* _INSTRUCTIONS TO FOLLOW_
Retype every record that follows, character for character.

Excerpts from a dataset

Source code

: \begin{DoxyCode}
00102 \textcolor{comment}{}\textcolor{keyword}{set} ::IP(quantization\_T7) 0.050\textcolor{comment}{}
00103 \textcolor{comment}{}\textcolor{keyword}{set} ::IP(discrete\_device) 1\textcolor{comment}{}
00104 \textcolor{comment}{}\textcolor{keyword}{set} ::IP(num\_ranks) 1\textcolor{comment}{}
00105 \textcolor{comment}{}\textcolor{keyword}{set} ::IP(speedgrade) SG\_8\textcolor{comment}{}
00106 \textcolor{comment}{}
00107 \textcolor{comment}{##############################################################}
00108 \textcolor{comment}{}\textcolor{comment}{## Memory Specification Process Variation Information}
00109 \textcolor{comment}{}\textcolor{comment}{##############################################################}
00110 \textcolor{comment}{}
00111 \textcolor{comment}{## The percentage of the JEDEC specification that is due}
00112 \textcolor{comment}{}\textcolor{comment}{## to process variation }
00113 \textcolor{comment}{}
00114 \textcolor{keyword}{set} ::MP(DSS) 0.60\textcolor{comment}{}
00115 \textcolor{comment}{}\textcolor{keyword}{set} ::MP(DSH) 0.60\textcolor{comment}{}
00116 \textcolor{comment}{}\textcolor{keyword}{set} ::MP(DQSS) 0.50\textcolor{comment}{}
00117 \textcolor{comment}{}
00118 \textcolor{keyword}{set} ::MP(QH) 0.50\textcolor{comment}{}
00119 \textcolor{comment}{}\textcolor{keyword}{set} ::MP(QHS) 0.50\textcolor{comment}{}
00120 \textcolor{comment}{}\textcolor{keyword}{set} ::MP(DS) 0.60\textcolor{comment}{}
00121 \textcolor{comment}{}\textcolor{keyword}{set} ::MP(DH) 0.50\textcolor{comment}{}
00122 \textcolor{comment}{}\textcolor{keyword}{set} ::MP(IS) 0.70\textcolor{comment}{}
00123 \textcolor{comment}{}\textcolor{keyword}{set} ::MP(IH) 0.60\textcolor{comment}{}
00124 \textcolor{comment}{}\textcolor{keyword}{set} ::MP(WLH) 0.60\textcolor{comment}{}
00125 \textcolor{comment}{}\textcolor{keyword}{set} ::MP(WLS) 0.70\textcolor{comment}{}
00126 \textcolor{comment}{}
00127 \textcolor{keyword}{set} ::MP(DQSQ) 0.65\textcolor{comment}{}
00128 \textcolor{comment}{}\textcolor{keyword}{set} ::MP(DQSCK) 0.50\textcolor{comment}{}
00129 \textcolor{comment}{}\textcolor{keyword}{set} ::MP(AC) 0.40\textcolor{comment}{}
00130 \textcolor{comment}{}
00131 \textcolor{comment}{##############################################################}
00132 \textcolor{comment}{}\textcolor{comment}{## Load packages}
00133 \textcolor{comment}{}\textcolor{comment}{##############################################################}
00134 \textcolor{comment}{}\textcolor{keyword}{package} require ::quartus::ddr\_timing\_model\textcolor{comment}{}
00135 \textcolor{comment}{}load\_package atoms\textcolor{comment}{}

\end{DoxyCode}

* _WRITTEN SOLUTION_
Source code

: \begin{DoxyCode}
00102 \textcolor{comment}{}\textcolor{keyword}{set} ::IP(quantization\_T7) 0.050\textcolor{comment}{}
00103 \textcolor{comment}{}\textcolor{keyword}{set} ::IP(discrete\_device) 1\textcolor{comment}{}
00104 \textcolor{comment}{}\textcolor{keyword}{set} ::IP(num\_ranks) 1\textcolor{comment}{}
00105 \textcolor{comment}{}\textcolor{keyword}{set} ::IP(speedgrade) SG\_8\textcolor{comment}{}
00106 \textcolor{comment}{}
00107 \textcolor{comment}{##############################################################}
00108 \textcolor{comment}{}\textcolor{comment}{## Memory Specification Process Variation Information}
00109 \textcolor{comment}{}\textcolor{comment}{##############################################################}
00110 \textcolor{comment}{}
00111 \textcolor{comment}{## The percentage of the JEDEC specification that is due}
00112 \textcolor{comment}{}\textcolor{comment}{## to process variation }
00113 \textcolor{comment}{}
00114 \textcolor{keyword}{set} ::MP(DSS) 0.60\textcolor{comment}{}
00115 \textcolor{comment}{}\textcolor{keyword}{set} ::MP(DSH) 0.60\textcolor{comment}{}
00116 \textcolor{comment}{}\textcolor{keyword}{set} ::MP(DQSS) 0.50\textcolor{comment}{}
00117 \textcolor{comment}{}
00118 \textcolor{keyword}{set} ::MP(QH) 0.50\textcolor{comment}{}
00119 \textcolor{comment}{}\textcolor{keyword}{set} ::MP(QHS) 0.50\textcolor{comment}{}
00120 \textcolor{comment}{}\textcolor{keyword}{set} ::MP(DS) 0.60\textcolor{comment}{}
00121 \textcolor{comment}{}\textcolor{keyword}{set} ::MP(DH) 0.50\textcolor{comment}{}
00122 \textcolor{comment}{}\textcolor{keyword}{set} ::MP(IS) 0.70\textcolor{comment}{}
00123 \textcolor{comment}{}\textcolor{keyword}{set} ::MP(IH) 0.60\textcolor{comment}{}
00124 \textcolor{comment}{}\textcolor{keyword}{set} ::MP(WLH) 0.60\textcolor{comment}{}
00125 \textcolor{comment}{}\textcolor{keyword}{set} ::MP(WLS) 0.70\textcolor{comment}{}
00126 \textcolor{comment}{}
00127 \textcolor{keyword}{set} ::MP(DQSQ) 0.65\textcolor{comment}{}
00128 \textcolor{comment}{}\textcolor{keyword}{set} ::MP(DQSCK) 0.50\textcolor{comment}{}
00129 \textcolor{comment}{}\textcolor{keyword}{set} ::MP(AC) 0.40\textcolor{comment}{}
00130 \textcolor{comment}{}
00131 \textcolor{comment}{##############################################################}
00132 \textcolor{comment}{}\textcolor{comment}{## Load packages}
00133 \textcolor{comment}{}\textcolor{comment}{##############################################################}
00134 \textcolor{comment}{}\textcolor{keyword}{package} require ::quartus::ddr\_timing\_model\textcolor{comment}{}
00135 \textcolor{comment}{}load\_package atoms\textcolor{comment}{}

\end{DoxyCode}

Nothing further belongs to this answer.